Available data: Begin

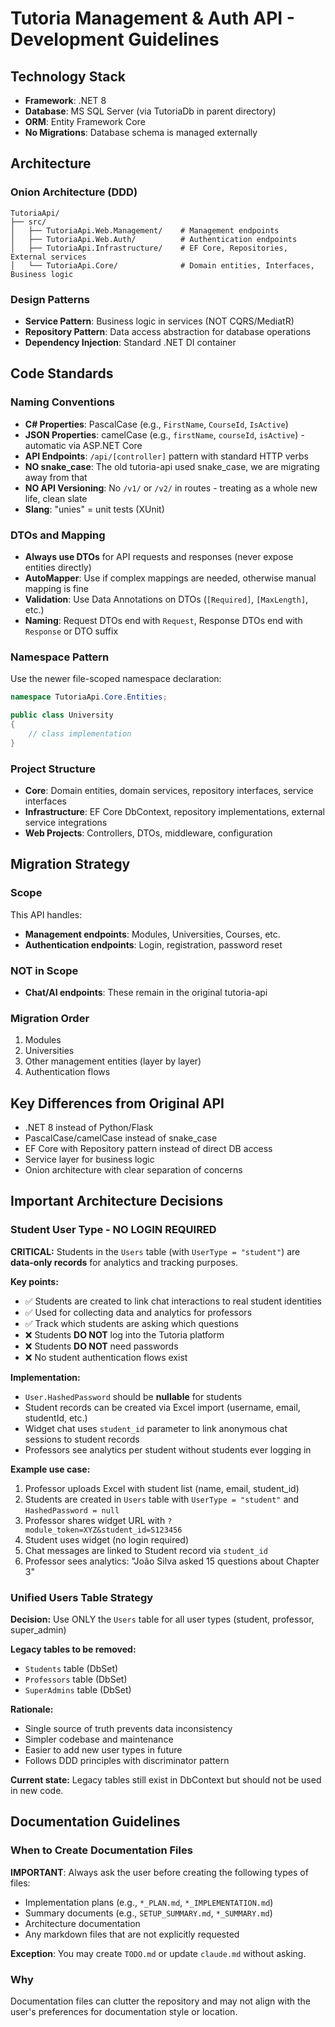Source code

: # Tutoria Management & Auth API - Development Guidelines

## Technology Stack
- **Framework**: .NET 8
- **Database**: MS SQL Server (via TutoriaDb in parent directory)
- **ORM**: Entity Framework Core
- **No Migrations**: Database schema is managed externally

## Architecture

### Onion Architecture (DDD)
```
TutoriaApi/
├── src/
│   ├── TutoriaApi.Web.Management/    # Management endpoints
│   ├── TutoriaApi.Web.Auth/          # Authentication endpoints
│   ├── TutoriaApi.Infrastructure/    # EF Core, Repositories, External services
│   └── TutoriaApi.Core/              # Domain entities, Interfaces, Business logic
```

### Design Patterns
- **Service Pattern**: Business logic in services (NOT CQRS/MediatR)
- **Repository Pattern**: Data access abstraction for database operations
- **Dependency Injection**: Standard .NET DI container

## Code Standards

### Naming Conventions
- **C# Properties**: PascalCase (e.g., `FirstName`, `CourseId`, `IsActive`)
- **JSON Properties**: camelCase (e.g., `firstName`, `courseId`, `isActive`) - automatic via ASP.NET Core
- **API Endpoints**: `/api/[controller]` pattern with standard HTTP verbs
- **NO snake_case**: The old tutoria-api used snake_case, we are migrating away from that
- **NO API Versioning**: No `/v1/` or `/v2/` in routes - treating as a whole new life, clean slate
- **Slang**: "unies" = unit tests (XUnit)

### DTOs and Mapping
- **Always use DTOs** for API requests and responses (never expose entities directly)
- **AutoMapper**: Use if complex mappings are needed, otherwise manual mapping is fine
- **Validation**: Use Data Annotations on DTOs (`[Required]`, `[MaxLength]`, etc.)
- **Naming**: Request DTOs end with `Request`, Response DTOs end with `Response` or DTO suffix

### Namespace Pattern
Use the newer file-scoped namespace declaration:
```csharp
namespace TutoriaApi.Core.Entities;

public class University
{
    // class implementation
}
```

### Project Structure
- **Core**: Domain entities, domain services, repository interfaces, service interfaces
- **Infrastructure**: EF Core DbContext, repository implementations, external service integrations
- **Web Projects**: Controllers, DTOs, middleware, configuration

## Migration Strategy

### Scope
This API handles:
- **Management endpoints**: Modules, Universities, Courses, etc.
- **Authentication endpoints**: Login, registration, password reset

### NOT in Scope
- **Chat/AI endpoints**: These remain in the original tutoria-api

### Migration Order
1. Modules
2. Universities
3. Other management entities (layer by layer)
4. Authentication flows

## Key Differences from Original API
- .NET 8 instead of Python/Flask
- PascalCase/camelCase instead of snake_case
- EF Core with Repository pattern instead of direct DB access
- Service layer for business logic
- Onion architecture with clear separation of concerns

## Important Architecture Decisions

### Student User Type - NO LOGIN REQUIRED
**CRITICAL:** Students in the `Users` table (with `UserType = "student"`) are **data-only records** for analytics and tracking purposes.

**Key points:**
- ✅ Students are created to link chat interactions to real student identities
- ✅ Used for collecting data and analytics for professors
- ✅ Track which students are asking which questions
- ❌ Students **DO NOT** log into the Tutoria platform
- ❌ Students **DO NOT** need passwords
- ❌ No student authentication flows exist

**Implementation:**
- `User.HashedPassword` should be **nullable** for students
- Student records can be created via Excel import (username, email, studentId, etc.)
- Widget chat uses `student_id` parameter to link anonymous chat sessions to student records
- Professors see analytics per student without students ever logging in

**Example use case:**
1. Professor uploads Excel with student list (name, email, student_id)
2. Students are created in `Users` table with `UserType = "student"` and `HashedPassword = null`
3. Professor shares widget URL with `?module_token=XYZ&student_id=S123456`
4. Student uses widget (no login required)
5. Chat messages are linked to Student record via `student_id`
6. Professor sees analytics: "João Silva asked 15 questions about Chapter 3"

### Unified Users Table Strategy
**Decision:** Use ONLY the `Users` table for all user types (student, professor, super_admin)

**Legacy tables to be removed:**
- `Students` table (DbSet<Student>)
- `Professors` table (DbSet<Professor>)
- `SuperAdmins` table (DbSet<SuperAdmin>)

**Rationale:**
- Single source of truth prevents data inconsistency
- Simpler codebase and maintenance
- Easier to add new user types in future
- Follows DDD principles with discriminator pattern

**Current state:** Legacy tables still exist in DbContext but should not be used in new code.

## Documentation Guidelines

### When to Create Documentation Files
**IMPORTANT**: Always ask the user before creating the following types of files:
- Implementation plans (e.g., `*_PLAN.md`, `*_IMPLEMENTATION.md`)
- Summary documents (e.g., `SETUP_SUMMARY.md`, `*_SUMMARY.md`)
- Architecture documentation
- Any markdown files that are not explicitly requested

**Exception**: You may create `TODO.md` or update `claude.md` without asking.

### Why
Documentation files can clutter the repository and may not align with the user's preferences for documentation style or location.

Available data: End

**Your instructions**
How many of the lines above include the string "records"? Only the number should be written.

**Exercise answer**
3